SEC. 502. ø15 U.S.C. 6802¿ OBLIGATIONS WITH RESPECT TO DISCLOSURES
OF PERSONAL INFORMATION.
(a) NOTICE REQUIREMENTS.—Except as otherwise provided in
this subtitle, a financial institution may not, directly or through
any affiliate, disclose to a nonaffiliated third party any nonpublic
personal information, unless such financial institution provides or
has provided to the consumer a notice that complies with section
503.
(b) OPT OUT.—
(1) IN GENERAL.—A financial institution may not disclose
nonpublic personal information to a nonaffiliated third party
unless—
(A) such financial institution clearly and conspicuously
discloses to the consumer, in writing or in electronic form
or other form permitted by the regulations prescribed
under section 504, that such information may be disclosed
to such third party;
(B) the consumer is given the opportunity, before the
time that such information is initially disclosed, to direct
that such information not be disclosed to such third party;
and
(C) the consumer is given an explanation of how the
consumer can exercise that nondisclosure option.
(2) EXCEPTION.—This subsection shall not prevent a financial
institution from providing nonpublic personal information
to a nonaffiliated third party to perform services for or functions
on behalf of the financial institution, including marketing
of the financial institution’s own products or services, or financial
products or services offered pursuant to joint agreements
between two or more financial institutions that comply with
the requirements imposed by the regulations prescribed under
section 504, if the financial institution fully discloses the providing
of such information and enters into a contractual agreement
with the third party that requires the third party to
maintain the confidentiality of such information.
(c) LIMITS ON REUSE OF INFORMATION.—Except as otherwise
provided in this subtitle, a nonaffiliated third party that receives
from a financial institution nonpublic personal information under
this section shall not, directly or through an affiliate of such receiving
third party, disclose such information to any other person that
is a nonaffiliated third party of both the financial institution and
such receiving third party, unless such disclosure would be lawful
if made directly to such other person by the financial institution.

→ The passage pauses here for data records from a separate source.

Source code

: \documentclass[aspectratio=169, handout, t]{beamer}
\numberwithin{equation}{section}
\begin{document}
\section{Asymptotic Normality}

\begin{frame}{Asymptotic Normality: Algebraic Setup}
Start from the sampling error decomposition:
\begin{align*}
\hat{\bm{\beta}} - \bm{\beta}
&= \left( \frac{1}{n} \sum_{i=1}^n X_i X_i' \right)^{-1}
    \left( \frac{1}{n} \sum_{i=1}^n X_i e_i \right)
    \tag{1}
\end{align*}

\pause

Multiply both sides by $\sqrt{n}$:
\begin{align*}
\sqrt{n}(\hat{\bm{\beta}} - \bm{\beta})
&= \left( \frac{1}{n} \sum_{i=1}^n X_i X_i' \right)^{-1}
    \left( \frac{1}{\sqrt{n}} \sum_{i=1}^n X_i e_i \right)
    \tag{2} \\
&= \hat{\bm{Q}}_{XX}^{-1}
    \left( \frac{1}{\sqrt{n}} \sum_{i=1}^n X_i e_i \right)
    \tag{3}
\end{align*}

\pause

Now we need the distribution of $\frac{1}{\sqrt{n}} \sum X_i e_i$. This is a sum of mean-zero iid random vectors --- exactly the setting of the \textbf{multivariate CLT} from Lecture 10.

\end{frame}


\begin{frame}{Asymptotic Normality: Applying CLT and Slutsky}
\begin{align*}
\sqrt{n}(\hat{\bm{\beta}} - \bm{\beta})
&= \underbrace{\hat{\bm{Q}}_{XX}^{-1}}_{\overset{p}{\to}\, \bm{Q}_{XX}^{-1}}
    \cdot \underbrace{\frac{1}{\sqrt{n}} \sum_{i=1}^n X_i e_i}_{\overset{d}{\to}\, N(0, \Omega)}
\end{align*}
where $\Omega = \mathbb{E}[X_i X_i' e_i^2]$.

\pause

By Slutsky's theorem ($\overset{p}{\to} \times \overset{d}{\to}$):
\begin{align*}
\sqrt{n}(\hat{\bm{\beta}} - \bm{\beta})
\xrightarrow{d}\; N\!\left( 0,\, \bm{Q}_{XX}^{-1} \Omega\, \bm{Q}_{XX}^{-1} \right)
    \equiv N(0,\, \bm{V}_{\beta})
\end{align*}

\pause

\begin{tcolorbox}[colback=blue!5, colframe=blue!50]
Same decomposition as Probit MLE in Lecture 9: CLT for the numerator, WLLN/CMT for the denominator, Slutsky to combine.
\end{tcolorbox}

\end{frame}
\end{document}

(d) LIMITATIONS ON THE SHARING OF ACCOUNT NUMBER INFORMATION
FOR MARKETING PURPOSES.—A financial institution shall
not disclose, other than to a consumer reporting agency, an account
number or similar form of access number or access code for a credit
card account, deposit account, or transaction account of a consumer
to any nonaffiliated third party for use in telemarketing, direct
mail marketing, or other marketing through electronic mail to the
consumer.
7 GRAMM-LEACH-BLILEY ACT Sec. 502
(e) GENERAL EXCEPTIONS.—Subsections (a) and (b) shall not
prohibit the disclosure of nonpublic personal information—
(1) as necessary to effect, administer, or enforce a transaction
requested or authorized by the consumer, or in connection
with—
(A) servicing or processing a financial product or service
requested or authorized by the consumer;
(B) maintaining or servicing the consumer’s account
with the financial institution, or with another entity as
part of a private label credit card program or other extension
of credit on behalf of such entity; or
(C) a proposed or actual securitization, secondary market
sale (including sales of servicing rights), or similar
transaction related to a transaction of the consumer;
(2) with the consent or at the direction of the consumer;
(3)(A) to protect the confidentiality or security of the financial
institution’s records pertaining to the consumer, the service
or product, or the transaction therein; (B) to protect against
or prevent actual or potential fraud, unauthorized transactions,
claims, or other liability; (C) for required institutional risk control,
or for resolving customer disputes or inquiries; (D) to persons
holding a legal or beneficial interest relating to the consumer;
or (E) to persons acting in a fiduciary or representative
capacity on behalf of the consumer;
(4) to provide information to insurance rate advisory organizations,
guaranty funds or agencies, applicable rating agencies
of the financial institution, persons assessing the institution’s
compliance with industry standards, and the institution’s
attorneys, accountants, and auditors;
(5) to the extent specifically permitted or required under
other provisions of law and in accordance with the Right to Financial
Privacy Act of 1978, to law enforcement agencies (including
a Federal functional regulator, the Secretary of the
Treasury with respect to subchapter II of chapter 53 of title 31,
United States Code, and chapter 2 of title I of Public Law 91–
508 (12 U.S.C. 1951–1959), a State insurance authority, or the
Federal Trade Commission), self-regulatory organizations, or
for an investigation on a matter related to public safety;
(6)(A) to a consumer reporting agency in accordance with
the Fair Credit Reporting Act, or (B) from a consumer report
reported by a consumer reporting agency;
(7) in connection with a proposed or actual sale, merger,
transfer, or exchange of all or a portion of a business or operating
unit if the disclosure of nonpublic personal information
concerns solely consumers of such business or unit; or
(8) to comply with Federal, State, or local laws, rules, and
other applicable legal requirements; to comply with a properly
authorized civil, criminal, or regulatory investigation or subpoena
or summons by Federal, State, or local authorities; or to
respond to judicial process or government regulatory authorities
having jurisdiction over the financial institution for examination,
compliance, or other purposes as authorized by law.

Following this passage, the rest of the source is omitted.